In 1998, in Iraq, protests erupted during a funeral procession for children whose deaths were blamed on the stringent U.N. sanctions that had been in place for eight years. Sixty small white coffins were transported atop a convoy of Baghdad taxis. State officials said the total child death count caused by the sanctions was more than a million. The mourner’s chants were eerily similar to those now used by the Westboro group. “America is the enemy of God,” they shouted. “There will be a price to pay for the blood of our children.”

In South Africa in the mid-1980s, funeral protests became such a popular tool of expression against racial injustices that the Apartheid government banned them. The controversial law prohibited mass funerals—funerals for those who died from injustices brought about by the Apartheid system were regularly drawing as many as 50,000 mourners—and required rites to be held indoors to limit attendance. The display of flags, banners or posters and discussion of politics was forbidden and only ordained ministers were allowed to speak at services.
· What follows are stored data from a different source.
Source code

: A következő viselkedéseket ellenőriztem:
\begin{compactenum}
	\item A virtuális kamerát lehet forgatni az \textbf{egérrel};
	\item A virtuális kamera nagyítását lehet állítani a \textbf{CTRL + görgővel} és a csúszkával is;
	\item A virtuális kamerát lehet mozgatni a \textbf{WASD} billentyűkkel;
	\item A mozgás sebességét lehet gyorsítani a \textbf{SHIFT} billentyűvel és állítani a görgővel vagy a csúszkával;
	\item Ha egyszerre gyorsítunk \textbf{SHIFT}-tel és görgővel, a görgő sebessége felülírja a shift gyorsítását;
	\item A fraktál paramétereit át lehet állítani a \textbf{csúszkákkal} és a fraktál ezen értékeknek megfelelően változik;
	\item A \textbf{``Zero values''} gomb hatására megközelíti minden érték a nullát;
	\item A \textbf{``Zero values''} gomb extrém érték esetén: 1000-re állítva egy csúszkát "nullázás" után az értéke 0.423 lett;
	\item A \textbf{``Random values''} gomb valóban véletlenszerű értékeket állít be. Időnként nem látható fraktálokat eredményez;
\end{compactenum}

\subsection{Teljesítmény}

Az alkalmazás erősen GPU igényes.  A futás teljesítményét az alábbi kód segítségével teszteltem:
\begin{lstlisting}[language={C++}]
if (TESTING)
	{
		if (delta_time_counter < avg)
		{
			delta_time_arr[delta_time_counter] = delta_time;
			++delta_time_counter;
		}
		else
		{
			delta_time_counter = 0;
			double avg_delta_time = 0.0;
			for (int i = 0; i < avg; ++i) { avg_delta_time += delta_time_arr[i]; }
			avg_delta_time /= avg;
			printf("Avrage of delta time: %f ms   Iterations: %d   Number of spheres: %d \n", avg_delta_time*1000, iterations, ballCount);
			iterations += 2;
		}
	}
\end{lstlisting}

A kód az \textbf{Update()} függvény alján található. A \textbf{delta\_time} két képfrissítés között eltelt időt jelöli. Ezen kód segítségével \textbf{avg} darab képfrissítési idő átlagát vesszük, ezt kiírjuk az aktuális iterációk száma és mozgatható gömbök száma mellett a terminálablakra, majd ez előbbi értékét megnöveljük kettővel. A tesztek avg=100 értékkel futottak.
Nobel Peace laureate Bishop Desmond Tutu was outraged.

“Don’t rub salt into our wounds,” he said in a speech at the time. “Don’t trample on us. Where else can we speak? We are not allowed into your Parliament. When we want to speak to the state president, he says he does not want to speak to us. And when we try to speak to our people at our funerals, you restrict us…Please do not try to find points of confrontation and make worse a situation that is already bad. If [you] try to promulgate laws that are unjust, I am going to break these laws.”